_DATASET ENTRIES_
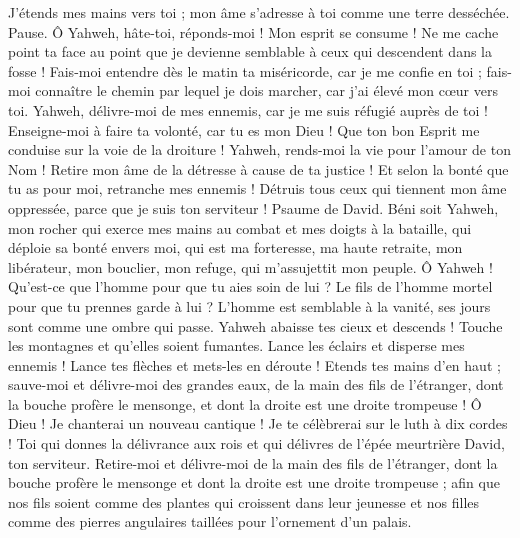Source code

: \begin{multicols}{2}
J'étends mes mains vers toi ; mon âme s'adresse à toi comme une terre desséchée. Pause.
Ô Yahweh, hâte-toi, réponds-moi ! Mon esprit se consume ! Ne me cache point ta face au point que je devienne semblable à ceux qui descendent dans la fosse !
Fais-moi entendre dès le matin ta miséricorde, car je me confie en toi ; fais-moi connaître le chemin par lequel je dois marcher, car j'ai élevé mon cœur vers toi.
Yahweh, délivre-moi de mes ennemis, car je me suis réfugié auprès de toi !
Enseigne-moi à faire ta volonté, car tu es mon Dieu ! Que ton bon Esprit me conduise sur la voie de la droiture !
Yahweh, rends-moi la vie pour l'amour de ton Nom ! Retire mon âme de la détresse à cause de ta justice !
Et selon la bonté que tu as pour moi, retranche mes ennemis ! Détruis tous ceux qui tiennent mon âme oppressée, parce que je suis ton serviteur !
\VerseOne{}Psaume de David. Béni soit Yahweh, mon rocher qui exerce mes mains au combat et mes doigts à la bataille,
qui déploie sa bonté envers moi, qui est ma forteresse, ma haute retraite, mon libérateur, mon bouclier, mon refuge, qui m’assujettit mon peuple.
Ô Yahweh ! Qu’est-ce que l'homme pour que tu aies soin de lui ? Le fils de l'homme mortel pour que tu prennes garde à lui ?
L'homme est semblable à la vanité, ses jours sont comme une ombre qui passe.
Yahweh abaisse tes cieux et descends ! Touche les montagnes et qu'elles soient fumantes.
Lance les éclairs et disperse mes ennemis ! Lance tes flèches et mets-les en déroute !
Etends tes mains d'en haut ; sauve-moi et délivre-moi des grandes eaux, de la main des fils de l'étranger,
dont la bouche profère le mensonge, et dont la droite est une droite trompeuse !
Ô Dieu ! Je chanterai un nouveau cantique ! Je te célèbrerai sur le luth à dix cordes !
Toi qui donnes la délivrance aux rois et qui délivres de l'épée meurtrière David, ton serviteur.
Retire-moi et délivre-moi de la main des fils de l'étranger, dont la bouche profère le mensonge et dont la droite est une droite trompeuse ;
afin que nos fils soient comme des plantes qui croissent dans leur jeunesse et nos filles comme des pierres angulaires taillées pour l'ornement d'un palais.

\end{multicols}
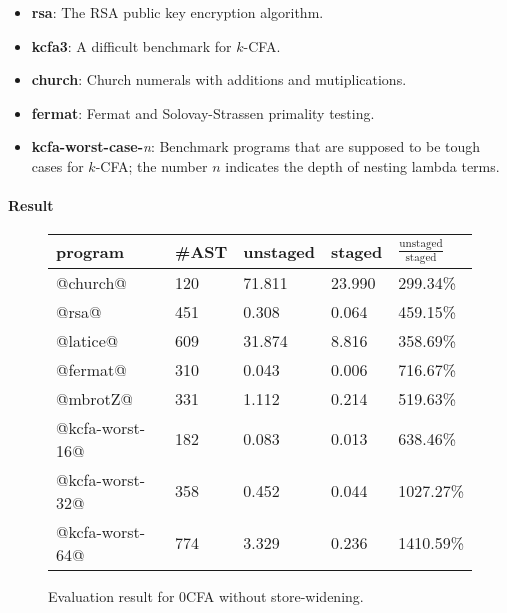 \begin{itemize}
  \item \textbf{rsa}: The RSA public key encryption algorithm.
  \item \textbf{kcfa3}: A difficult benchmark for $k$-CFA.
  \item \textbf{church}: Church numerals with additions and mutiplications.
  \item \textbf{fermat}: Fermat and Solovay-Strassen primality testing.
  \item \textbf{kcfa-worst-case-}\textit{n}: 
    Benchmark programs that are supposed to be tough cases for $k$-CFA; 
    the number $n$ indicates the depth of nesting lambda terms.
\end{itemize}

\paragraph{Result}

\begin{figure}[h]
\tiny
\begin{tabular}{@{}lllll@{}}
\toprule
    program          &\#AST & unstaged   & staged     & $\frac{\text{unstaged}}{\text{staged}}$ \\ \midrule
    @church@         & 120  & 71.811     & 23.990     & 299.34\%          \\
    @rsa@            & 451  & 0.308      & 0.064      & 459.15\%          \\
    @latice@         & 609  & 31.874     & 8.816      & 358.69\%          \\
    @fermat@         & 310  & 0.043      & 0.006      & 716.67\%          \\
    @mbrotZ@         & 331  & 1.112      & 0.214      & 519.63\%          \\
    @kcfa-worst-16@  & 182  & 0.083      & 0.013      & 638.46\%          \\
    @kcfa-worst-32@  & 358  & 0.452      & 0.044      & 1027.27\%         \\
    @kcfa-worst-64@  & 774  & 3.329      & 0.236      & 1410.59\%         \\
    \bottomrule
\end{tabular}
\caption{Evaluation result for 0CFA without store-widening.} \label{evaluation_result}
\end{figure}

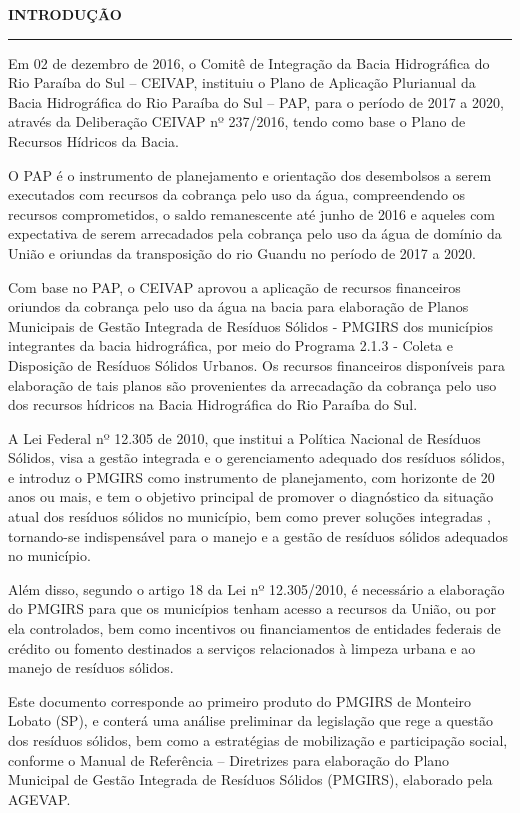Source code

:\begin{center}
	{\bfseries\Large\MakeUppercase{Introdução}}
	\noindent\rule{\textwidth}{0.4pt}
\end{center}
\vspace{1.5em}

Em 02 de dezembro de 2016, o Comitê de Integração da Bacia Hidrográfica do Rio Paraíba do Sul – CEIVAP, instituiu o Plano de Aplicação Plurianual da Bacia Hidrográfica do Rio Paraíba do Sul – PAP, para o período de 2017 a 2020, através da Deliberação CEIVAP nº 237/2016, tendo como base o Plano de Recursos Hídricos da Bacia.

O PAP é o instrumento de planejamento e orientação dos desembolsos a serem executados com recursos da cobrança pelo uso da água, compreendendo os recursos comprometidos, o saldo remanescente até junho de 2016 e aqueles com expectativa de serem arrecadados pela cobrança pelo uso da água de domínio da União e oriundas da transposição do rio Guandu no período de 2017 a 2020.

Com base no PAP, o CEIVAP aprovou a aplicação de recursos financeiros oriundos da cobrança pelo uso da água na bacia para elaboração de Planos Municipais de Gestão Integrada de Resíduos Sólidos - PMGIRS dos municípios integrantes da bacia hidrográfica, por meio do Programa 2.1.3 - Coleta e Disposição de Resíduos Sólidos Urbanos. Os recursos financeiros disponíveis para elaboração de tais planos são provenientes da arrecadação da cobrança pelo uso dos recursos hídricos na Bacia Hidrográfica do Rio Paraíba do Sul.

A Lei Federal nº 12.305 de 2010, que institui a Política Nacional de Resíduos Sólidos, visa a gestão integrada e o gerenciamento adequado dos resíduos sólidos, e introduz o PMGIRS como instrumento de planejamento, com horizonte de 20 anos ou mais, e tem o objetivo principal de promover o diagnóstico da situação atual dos resíduos sólidos no município, bem como prever soluções integradas  \cite{Brasil2010}, tornando-se indispensável para o manejo e a gestão de resíduos sólidos adequados no município.

Além disso, segundo o artigo 18 da Lei nº 12.305/2010, é necessário a elaboração do PMGIRS para que os municípios tenham acesso a recursos da União, ou por ela controlados, bem como incentivos ou financiamentos de entidades federais de crédito ou fomento destinados a serviços relacionados à limpeza urbana e ao manejo de resíduos sólidos.

Este documento corresponde ao primeiro produto do PMGIRS de Monteiro Lobato (SP), e conterá uma análise preliminar da legislação que rege a questão dos resíduos sólidos, bem como a estratégias de mobilização e participação social, conforme o Manual de Referência – Diretrizes para elaboração do Plano Municipal de Gestão Integrada de Resíduos Sólidos (PMGIRS), elaborado pela AGEVAP.
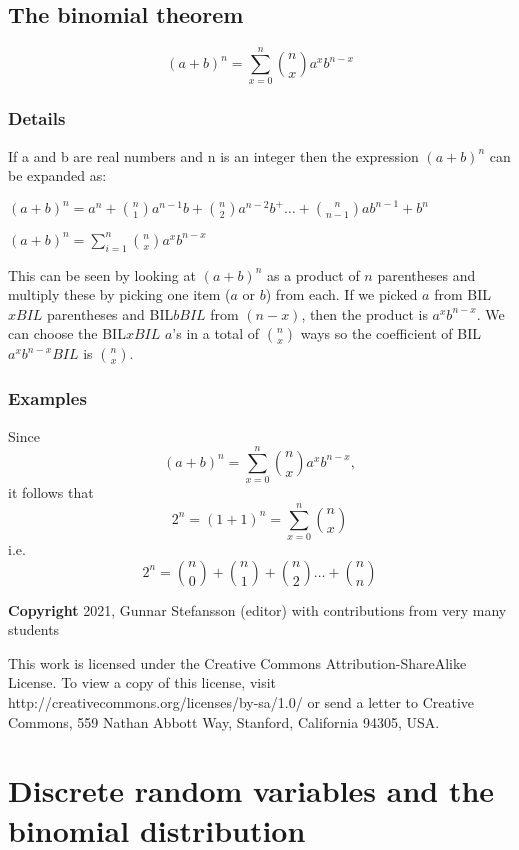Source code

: \documentclass[12pt,a4paper]{article}
\theoremstyle{regla}
\theoremstyle{remark}
\theoremstyle{definition}
\theoremstyle{nonumberbreak}
\begin{document}
\subsection{The binomial theorem}
\begin{fbox}
\begin{minipage}{0.97\textwidth}
$$(a+b)^n  = \sum_{x=0}^n {n \choose x} a^xb^{n-x}$$
\end{minipage}
\end{fbox}
\subsubsection{Details}
If a and b are real numbers and n is an integer then the expression $(a+b)^n$  can be expanded as:

$ (a+b)^n = a^n+ {n \choose 1}a^{n-1}b +  {n \choose 2}a^{n-2}b^ + \ldots +{n \choose n-1}ab^{n-1}+b^n$  

$ (a+b)^n  = \sum_{i=1}^n  {n \choose x}a^xb^{n-x}$   

This can be seen by looking at $(a+b)^n$ as a product of $n$ parentheses
and multiply these by picking one item ($a$ or $b$) from each. If we picked
$a$ from BIL$xBIL$ parentheses and BIL$bBIL$ from $(n-x)$, then the product is
$a^x b^{n-x}$. We can choose the BIL$xBIL$ $a$'s in a total of $\binom{n}{x}$
ways so the coefficient of BIL$a^x b^{n-x}BIL$ is $\binom{n}{x}$.

\subsubsection{Examples}
\begin{xmpl}
Since
$$(a+b)^n  = \sum_{x=0}^n {n \choose x} a^xb^{n-x},$$
it follows that
$$2^n = (1+1)^n  = \sum_{x=0}^n {n \choose x}$$
i.e.
$$2^n = {n \choose 0} + {n \choose 1} + {n \choose 2}\ldots+ {n \choose n}$$

\end{xmpl}

{\bf Copyright}
2021, Gunnar Stefansson (editor) with contributions from very many students

This work is licensed under the Creative Commons
Attribution-ShareAlike License. To view a copy of this license, visit
http://creativecommons.org/licenses/by-sa/1.0/ or send a letter to
Creative Commons, 559 Nathan Abbott Way, Stanford, California 94305,
USA.
\clearpage
\section{Discrete random variables and the binomial distribution}
\end{document}
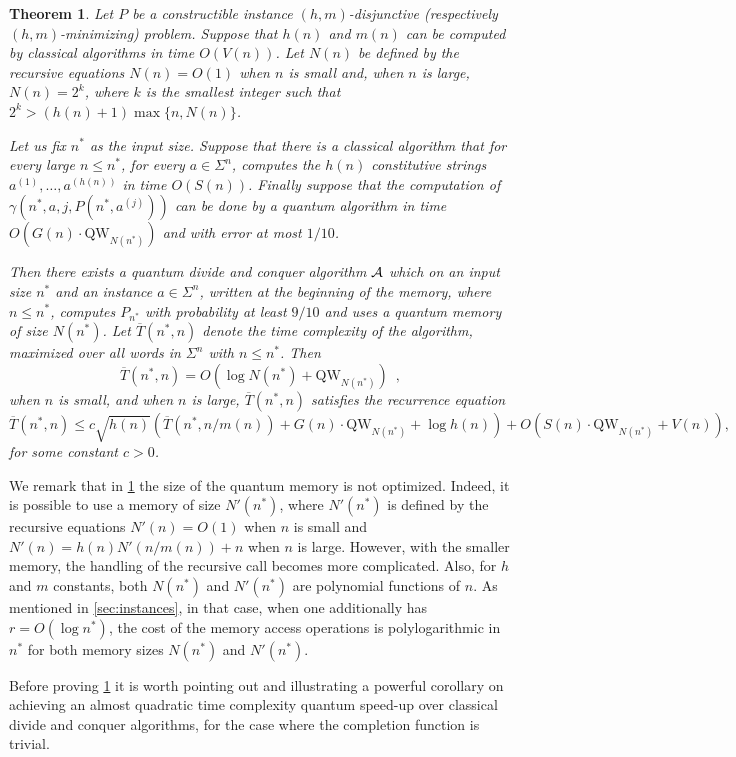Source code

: \documentclass[12pt]{article}
\newcommand{\qw}{\mathrm{QW}}
\newtheorem{theorem}{Theorem}
\theoremstyle{definition}
\begin{document}
\begin{theorem}
\label{thm:recgen}
Let $P$ be a constructible instance $(h,m)$-{disjunctive} (respectively $(h,m)$-{minimizing}) problem. 
Suppose that $h(n)$ and $m(n)$ can be computed by classical algorithms in time $O(V(n))$. 
Let $N(n)$ be defined by the recursive equations $N(n) = O(1)$ when $n$ is small and, when $n$ is large, $N(n) = 2^k$, where $k$ is the smallest integer such that $2^k > \left( h(n)+1\right)\max\{n, N(n)\}$.

Let us fix $n^*$ as the input size. Suppose that there is a classical algorithm that for every large $n \leq n^*$, for every $a \in \Sigma^{n}$, computes the $h(n)$ constitutive strings $a^{(1)}, \ldots , a^{(h(n))}$ in time $O(S(n))$. 
Finally suppose that the computation of $\gamma(n^*, a, j, P(n^*, a^{(j)}))$ can be done by a quantum algorithm in time $O(G(n) \cdot \qw_{N(n^*)})$ and with error at most $1/10$.

Then there exists a quantum divide and conquer algorithm ${\cal A}$ which on an input size $n^*$ and an instance $a \in \Sigma^{n}$, written at the beginning of the memory, where $n \leq n^*$, computes $P_{n^*}$ with probability at least $9/10$
and uses a quantum memory of size $N(n^*)$.
Let $\overline{T}(n^*, n)$ denote the time complexity of the algorithm, maximized over all words in $\Sigma^n$ with $n \leq n^*$.
Then 
\[
\overline{T}(n^*, n) = O(\log  N(n^*) + \qw_{N(n^*)})  \enspace,
\]
when $n$ is small, and when $n$ is large, $\overline{T}(n^*, n)$ satisfies the recurrence equation
\[
\overline{T}(n^*,n) \leq c \sqrt{h(n)} \left(\overline{T}(n^*, n/m(n)) + G(n) \cdot \qw_{N(n^*)} + \log h(n) \right) + 
{O} \left( S(n) \cdot \qw_{N(n^*)} + V(n) \right),
\]
for some constant $c > 0$.
\end{theorem}

We remark that in \cref{thm:recgen} the size of the quantum memory is not optimized. Indeed, it is possible to use a memory of size $N'(n^*)$, where $N'(n^*)$ is defined by the recursive equations $N'(n) = O(1)$ when $n$ is small and $N'(n) = h(n) N'(n/m(n)) + n$ when $n$ is large. However, with the smaller memory, the handling of the recursive call becomes more
complicated. 
Also, for $h$ and $m$ constants, both $N(n^*)$ and $N'(n^*)$ are polynomial functions of $n$.
As mentioned in \cref{sec:instances}, in that case, when one additionally has $r = O(\log n^*)$, the cost of the memory access operations is polylogarithmic in $n^*$ for both memory sizes $N(n^*)$ and $N'(n^*)$. 


Before proving \cref{thm:recgen} it is worth pointing out and illustrating a powerful corollary on achieving an almost quadratic time complexity quantum speed-up over classical divide and conquer algorithms, for the case where the completion function is trivial.
\end{document}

_EXERCISE_
Using the records above, report each line with the string "soient".

_OUTPUT OF THE EXERCISE_
Yahweh abaisse tes cieux et descends ! Touche les montagnes et qu'elles soient fumantes.
afin que nos fils soient comme des plantes qui croissent dans leur jeunesse et nos filles comme des pierres angulaires taillées pour l'ornement d'un palais.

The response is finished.